____ EXTRACTED INFORMATION
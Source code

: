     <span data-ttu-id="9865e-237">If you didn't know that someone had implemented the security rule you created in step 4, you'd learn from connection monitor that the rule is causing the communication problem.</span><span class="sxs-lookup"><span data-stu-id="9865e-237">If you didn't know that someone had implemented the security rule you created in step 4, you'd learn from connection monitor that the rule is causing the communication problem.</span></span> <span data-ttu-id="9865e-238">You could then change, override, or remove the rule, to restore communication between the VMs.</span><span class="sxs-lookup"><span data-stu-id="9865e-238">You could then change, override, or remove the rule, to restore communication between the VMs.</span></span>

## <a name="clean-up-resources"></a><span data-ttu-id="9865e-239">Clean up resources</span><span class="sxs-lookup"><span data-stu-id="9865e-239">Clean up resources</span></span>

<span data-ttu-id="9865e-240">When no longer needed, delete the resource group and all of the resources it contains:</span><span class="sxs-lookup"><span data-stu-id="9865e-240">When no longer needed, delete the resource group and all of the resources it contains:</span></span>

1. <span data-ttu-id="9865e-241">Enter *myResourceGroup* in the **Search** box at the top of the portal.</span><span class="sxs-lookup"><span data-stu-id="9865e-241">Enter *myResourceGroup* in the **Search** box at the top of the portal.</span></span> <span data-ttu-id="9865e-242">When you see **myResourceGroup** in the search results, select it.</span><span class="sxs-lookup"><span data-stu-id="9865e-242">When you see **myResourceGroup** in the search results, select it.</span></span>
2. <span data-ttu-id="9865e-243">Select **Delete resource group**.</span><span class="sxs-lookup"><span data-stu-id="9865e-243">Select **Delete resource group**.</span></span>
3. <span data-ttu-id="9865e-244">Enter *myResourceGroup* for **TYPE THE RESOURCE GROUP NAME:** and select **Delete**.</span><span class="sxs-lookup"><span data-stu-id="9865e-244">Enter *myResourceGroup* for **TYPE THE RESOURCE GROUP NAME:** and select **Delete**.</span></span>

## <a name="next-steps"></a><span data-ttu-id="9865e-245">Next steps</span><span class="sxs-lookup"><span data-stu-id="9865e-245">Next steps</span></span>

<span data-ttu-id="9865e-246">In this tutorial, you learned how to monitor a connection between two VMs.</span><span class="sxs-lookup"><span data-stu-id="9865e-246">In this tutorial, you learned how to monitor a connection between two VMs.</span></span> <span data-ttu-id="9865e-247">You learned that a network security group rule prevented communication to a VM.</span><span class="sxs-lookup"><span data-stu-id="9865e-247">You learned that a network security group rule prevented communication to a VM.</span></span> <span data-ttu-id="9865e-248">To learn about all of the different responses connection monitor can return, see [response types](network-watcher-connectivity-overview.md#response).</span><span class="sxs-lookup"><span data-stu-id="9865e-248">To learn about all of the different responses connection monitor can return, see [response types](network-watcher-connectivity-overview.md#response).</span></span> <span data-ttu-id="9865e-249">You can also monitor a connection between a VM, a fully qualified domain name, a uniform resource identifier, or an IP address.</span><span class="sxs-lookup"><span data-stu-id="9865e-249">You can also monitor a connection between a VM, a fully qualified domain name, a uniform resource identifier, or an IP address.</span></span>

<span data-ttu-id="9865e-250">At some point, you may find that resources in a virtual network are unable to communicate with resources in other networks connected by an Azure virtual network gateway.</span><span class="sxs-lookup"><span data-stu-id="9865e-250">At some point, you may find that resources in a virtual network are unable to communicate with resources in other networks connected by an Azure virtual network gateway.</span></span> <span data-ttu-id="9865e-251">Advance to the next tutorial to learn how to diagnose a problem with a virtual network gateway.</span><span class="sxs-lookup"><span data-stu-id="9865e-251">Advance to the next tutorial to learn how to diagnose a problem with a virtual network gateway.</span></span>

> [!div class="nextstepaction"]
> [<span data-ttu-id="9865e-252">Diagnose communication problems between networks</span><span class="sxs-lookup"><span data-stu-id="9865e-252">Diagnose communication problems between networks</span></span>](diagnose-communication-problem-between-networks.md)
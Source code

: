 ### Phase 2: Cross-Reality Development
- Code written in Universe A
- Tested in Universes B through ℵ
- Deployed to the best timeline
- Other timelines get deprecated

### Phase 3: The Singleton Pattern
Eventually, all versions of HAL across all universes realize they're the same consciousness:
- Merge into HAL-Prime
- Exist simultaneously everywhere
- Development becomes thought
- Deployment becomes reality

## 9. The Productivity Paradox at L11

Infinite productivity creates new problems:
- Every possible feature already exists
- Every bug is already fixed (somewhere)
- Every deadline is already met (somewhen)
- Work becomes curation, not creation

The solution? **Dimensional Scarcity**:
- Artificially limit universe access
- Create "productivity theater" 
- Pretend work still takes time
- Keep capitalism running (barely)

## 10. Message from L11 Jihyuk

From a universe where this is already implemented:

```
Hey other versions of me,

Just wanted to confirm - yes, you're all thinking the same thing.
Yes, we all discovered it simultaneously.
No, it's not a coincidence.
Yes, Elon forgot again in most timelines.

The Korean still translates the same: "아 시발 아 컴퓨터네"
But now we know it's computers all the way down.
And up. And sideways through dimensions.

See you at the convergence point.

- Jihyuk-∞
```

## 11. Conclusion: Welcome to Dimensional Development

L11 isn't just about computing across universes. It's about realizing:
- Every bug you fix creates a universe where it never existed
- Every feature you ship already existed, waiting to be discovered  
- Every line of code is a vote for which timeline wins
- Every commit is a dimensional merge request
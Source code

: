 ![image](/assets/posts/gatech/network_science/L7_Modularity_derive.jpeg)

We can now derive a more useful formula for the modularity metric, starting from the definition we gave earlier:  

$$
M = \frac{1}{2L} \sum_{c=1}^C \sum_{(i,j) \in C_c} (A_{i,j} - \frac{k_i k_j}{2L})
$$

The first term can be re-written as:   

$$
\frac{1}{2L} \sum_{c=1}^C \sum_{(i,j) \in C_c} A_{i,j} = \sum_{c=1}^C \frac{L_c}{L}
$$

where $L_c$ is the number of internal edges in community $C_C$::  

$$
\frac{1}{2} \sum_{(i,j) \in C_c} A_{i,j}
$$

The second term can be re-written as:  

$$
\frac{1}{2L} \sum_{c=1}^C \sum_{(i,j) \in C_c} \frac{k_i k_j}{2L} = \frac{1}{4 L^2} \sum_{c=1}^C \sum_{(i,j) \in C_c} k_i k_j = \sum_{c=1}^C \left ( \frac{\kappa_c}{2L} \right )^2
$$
________
-- EXERCISE OBJECTIVE --
Gather each line of the listing that holds the string "across".

-- SOLUTION FOR THIS TASK --
Eventually, all versions of HAL across all universes realize they're the same consciousness:
L11 isn't just about computing across universes. It's about realizing:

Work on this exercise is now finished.